僕はEQに関して以前は「何を使っても大差ない」と思っていたのですが、やはり機材を選んで得られる音の変化は大きいものです。高域処理に限定していえば、たとえアナログビンテージのNEVEだろうがAPIだろうが、Protools標準のDigiRack7BandEQプラグインだろうが、結局大差ないと実際使っていて思います。・・・がAVALONのEQだけは本当に別格で、この空気感だけはヤミツキになります。
逆に低域処理の場合はNEVE1073が信じられないほどイカシたサウンドをメイクしてくれるので低域をいじる際のファーストチョイスになりました。
その一方で通常作業のファーストチョイスはDigiRack7BandEQプラグインだったりします(笑)結局使いやすくて狙った音が出れば何でも良いのです。
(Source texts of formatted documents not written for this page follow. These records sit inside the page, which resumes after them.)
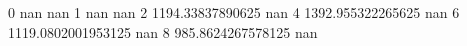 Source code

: 0 nan nan
1 nan nan
2 1194.33837890625 nan
4 1392.955322265625 nan
6 1119.0802001953125 nan
8 985.8624267578125 nan

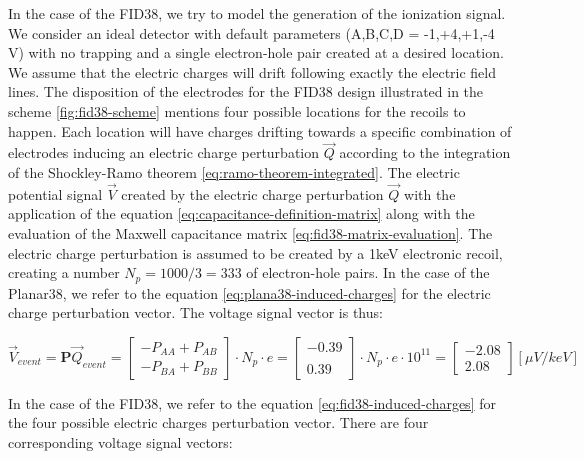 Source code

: In the case of the FID38, we try to model the generation of the ionization signal. We consider an ideal detector with default parameters (A,B,C,D = -1,+4,+1,-4 V) with no trapping and a single electron-hole pair created at a desired location. We assume that the electric charges will drift following exactly the electric field lines. The disposition of the electrodes for the FID38 design illustrated in the scheme \ref{fig:fid38-scheme} mentions four possible locations for the recoils to happen. Each location will have charges drifting towards a specific combination of electrodes inducing an electric charge perturbation $\vec{Q}$ according to the integration of the Shockley-Ramo theorem \ref{eq:ramo-theorem-integrated}. The electric potential signal $\vec{V}$ created by the electric charge perturbation $\vec{Q}$ with the application of the equation \ref{eq:capacitance-definition-matrix} along with the evaluation of the Maxwell capacitance matrix \ref{eq:fid38-matrix-evaluation}. The electric charge perturbation is assumed to be created by a 1keV electronic recoil, creating a number $N_p = 1000/3 = 333$ of electron-hole pairs.
In the case of the Planar38, we refer to the equation \ref{eq:plana38-induced-charges} for the electric charge perturbation vector. The voltage signal vector is thus:

\begin{equation}
\label{eq:planar38-sensitivity}
\vec{V}_{event} = \bm{P} \vec{Q}_{event} =
\begin{bmatrix}
- P_{AA} + P_{AB} \\ - P_{BA} + P_{BB}
\end{bmatrix}
\cdot N_p \cdot e
= 
\begin{bmatrix}
-0.39 \\  \\ 0.39
\end{bmatrix}
\cdot N_p \cdot e \cdot 10^{11}
= 
\begin{bmatrix}
-2.08 \\ 2.08 
\end{bmatrix}
[\mu V/keV]
\end{equation}

In the case of the FID38, we refer to the equation \ref{eq:fid38-induced-charges} for the four possible electric charges perturbation vector. There are four corresponding voltage signal vectors:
コンプではTUBE TECH CL1Bや、NEVE VR1コンソールのコンプモジュールが使いやすく音もうまくまとまるので好んで使います。CL1Bは低レシオで上手に使うと音の細かい部分のバランスを変えることなく元気に音像を大きく前に出してくれるので、聴感上のボリュームを上げたいマスタリングや、マスターコンプに良く使います。
一方NEVEのコンプは、ピークの激しい音でも、塩梅良くピークを取り除いてくれるのでステムミックスなどにグループで挟んでおくとミックスが安定するので好みです。

コンプの定番、UREI1176もファーストチョイスとしては使いますが、最近の自分の使い方としては、時間の無い現場でクライアント立会い・・・という急ぎの場面で、四の五の考えずとりあえずモニターに挟んでおくとみんな安心(笑)・・・みたいな使い方に変化してきました。要はシンプルで設定も決めやすいし、挟んだ効果も容易に想像がつくので使いやすいからそういう使い方なのですが、1176の味が強すぎてどうやっても1176の泥臭い音になってしまうので、時間があるなら他の機材を使うので、以前ほど自分のファーストチョイスとしての機会は減りました。


長々書いておいて、結局のところ自分のスタンスとしては「今ある機材で最高の音を」。これに尽きるわけです。音の黎明期に先輩たちがそうしてきたように、我が耳を信じ、基本に忠実に、時に大胆に。

音は誰にでも触れるようになったけども、誰にでも微笑むものではないと僕は思っています。